A person, standing on the roof of a 40 m high tower, throws a ball vertically upwards with speed 10 m/s. Two seconds later, he throws another ball again in vertical direction (use `g=10(m)/(s^2)`). Both the balls hit the ground simultaneously.

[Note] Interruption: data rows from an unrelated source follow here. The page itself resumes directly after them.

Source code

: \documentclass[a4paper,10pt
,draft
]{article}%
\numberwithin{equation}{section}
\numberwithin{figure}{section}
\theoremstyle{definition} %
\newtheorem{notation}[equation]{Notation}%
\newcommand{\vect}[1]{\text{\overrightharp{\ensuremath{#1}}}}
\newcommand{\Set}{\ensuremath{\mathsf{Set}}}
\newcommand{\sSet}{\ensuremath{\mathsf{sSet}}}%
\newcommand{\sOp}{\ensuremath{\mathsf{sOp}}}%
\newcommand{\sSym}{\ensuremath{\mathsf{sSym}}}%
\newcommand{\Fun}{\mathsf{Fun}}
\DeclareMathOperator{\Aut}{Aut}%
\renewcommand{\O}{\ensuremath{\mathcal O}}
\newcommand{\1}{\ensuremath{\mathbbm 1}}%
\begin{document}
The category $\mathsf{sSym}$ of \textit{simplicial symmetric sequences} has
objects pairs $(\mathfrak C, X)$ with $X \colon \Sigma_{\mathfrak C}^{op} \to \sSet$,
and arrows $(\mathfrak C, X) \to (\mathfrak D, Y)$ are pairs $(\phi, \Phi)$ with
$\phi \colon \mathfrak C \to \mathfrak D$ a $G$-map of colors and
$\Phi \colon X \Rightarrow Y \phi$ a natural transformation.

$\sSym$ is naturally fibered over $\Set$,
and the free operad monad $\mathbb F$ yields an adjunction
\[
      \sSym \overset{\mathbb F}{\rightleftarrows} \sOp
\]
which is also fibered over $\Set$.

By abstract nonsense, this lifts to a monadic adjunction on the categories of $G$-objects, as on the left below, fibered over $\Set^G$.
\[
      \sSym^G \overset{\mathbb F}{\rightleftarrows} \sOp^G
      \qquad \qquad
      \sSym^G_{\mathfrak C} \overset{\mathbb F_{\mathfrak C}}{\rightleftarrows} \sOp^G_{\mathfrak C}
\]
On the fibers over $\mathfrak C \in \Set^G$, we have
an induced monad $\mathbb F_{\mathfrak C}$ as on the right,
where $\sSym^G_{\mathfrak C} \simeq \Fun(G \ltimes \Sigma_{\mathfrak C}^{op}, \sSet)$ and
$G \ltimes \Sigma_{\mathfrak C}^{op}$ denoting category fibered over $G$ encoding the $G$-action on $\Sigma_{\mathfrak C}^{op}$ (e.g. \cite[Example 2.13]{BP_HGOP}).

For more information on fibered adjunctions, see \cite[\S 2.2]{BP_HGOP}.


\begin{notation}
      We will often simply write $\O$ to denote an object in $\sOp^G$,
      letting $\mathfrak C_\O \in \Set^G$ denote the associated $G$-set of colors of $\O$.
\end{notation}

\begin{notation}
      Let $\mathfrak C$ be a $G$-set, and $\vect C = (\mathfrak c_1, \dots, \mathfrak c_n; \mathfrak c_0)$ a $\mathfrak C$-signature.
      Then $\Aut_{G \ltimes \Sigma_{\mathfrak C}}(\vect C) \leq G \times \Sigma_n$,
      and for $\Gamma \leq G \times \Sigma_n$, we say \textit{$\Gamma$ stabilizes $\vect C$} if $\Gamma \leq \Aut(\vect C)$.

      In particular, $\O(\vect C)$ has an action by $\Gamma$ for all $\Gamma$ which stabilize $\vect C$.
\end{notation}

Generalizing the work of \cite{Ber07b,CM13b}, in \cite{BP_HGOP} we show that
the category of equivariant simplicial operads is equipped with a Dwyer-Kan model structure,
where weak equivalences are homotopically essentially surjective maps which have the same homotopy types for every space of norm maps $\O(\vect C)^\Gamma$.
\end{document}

To solve the problem, we need to analyze the motion of both balls thrown from the tower. We will use the equations of motion under uniform acceleration due to gravity. ### Step 1: Analyze the first ball's motion The first ball is thrown upwards with an initial velocity \( u_1 = 10 \, \text{m/s} \) from a height of \( h = 40 \, \text{m} \). We need to find the time it takes for this ball to hit the ground. Using the second equation of motion: \[ s = ut + \frac{1}{2} a t^2 \] Here, \( s = -40 \, \text{m} \) (the displacement is negative because it falls down), \( u = 10 \, \text{m/s} \), and \( a = -g = -10 \, \text{m/s}^2 \). Substituting the values: \[ -40 = 10t - \frac{1}{2} \cdot 10 \cdot t^2 \] This simplifies to: \[ -40 = 10t - 5t^2 \] Rearranging gives: \[ 5t^2 - 10t - 40 = 0 \] Dividing through by 5: \[ t^2 - 2t - 8 = 0 \] ### Step 2: Solve the quadratic equation To solve the quadratic equation \( t^2 - 2t - 8 = 0 \), we can use the quadratic formula: \[ t = \frac{-b \pm \sqrt{b^2 - 4ac}}{2a} \] Here, \( a = 1, b = -2, c = -8 \): \[ t = \frac{-(-2) \pm \sqrt{(-2)^2 - 4 \cdot 1 \cdot (-8)}}{2 \cdot 1} \] \[ t = \frac{2 \pm \sqrt{4 + 32}}{2} \] \[ t = \frac{2 \pm \sqrt{36}}{2} \] \[ t = \frac{2 \pm 6}{2} \] This gives us two possible solutions: \[ t = \frac{8}{2} = 4 \, \text{s} \quad \text{and} \quad t = \frac{-4}{2} = -2 \, \text{s} \quad (\text{not valid}) \] Thus, the first ball takes \( t_1 = 4 \, \text{s} \) to hit the ground. ### Step 3: Analyze the second ball's motion The second ball is thrown 2 seconds after the first ball, so it is thrown at \( t = 2 \, \text{s} \) and will hit the ground at \( t = 4 \, \text{s} \), meaning it is in motion for \( t_2 = 4 - 2 = 2 \, \text{s} \). Let the initial velocity of the second ball be \( u_2 \). Using the same equation of motion: \[ s = u_2 t_2 + \frac{1}{2} (-g) t_2^2 \] Again, \( s = -40 \, \text{m} \), \( t_2 = 2 \, \text{s} \), and \( g = 10 \, \text{m/s}^2 \): \[ -40 = u_2 \cdot 2 - \frac{1}{2} \cdot 10 \cdot (2^2) \] \[ -40 = 2u_2 - 20 \] Rearranging gives: \[ 2u_2 = -40 + 20 \] \[ 2u_2 = -20 \] \[ u_2 = -10 \, \text{m/s} \] This indicates the second ball is thrown downwards with a speed of \( 10 \, \text{m/s} \). ### Conclusion Both balls hit the ground simultaneously, with the first ball taking 4 seconds and the second ball taking 2 seconds (after being thrown). The initial speed of the second ball is \( 10 \, \text{m/s} \) downwards.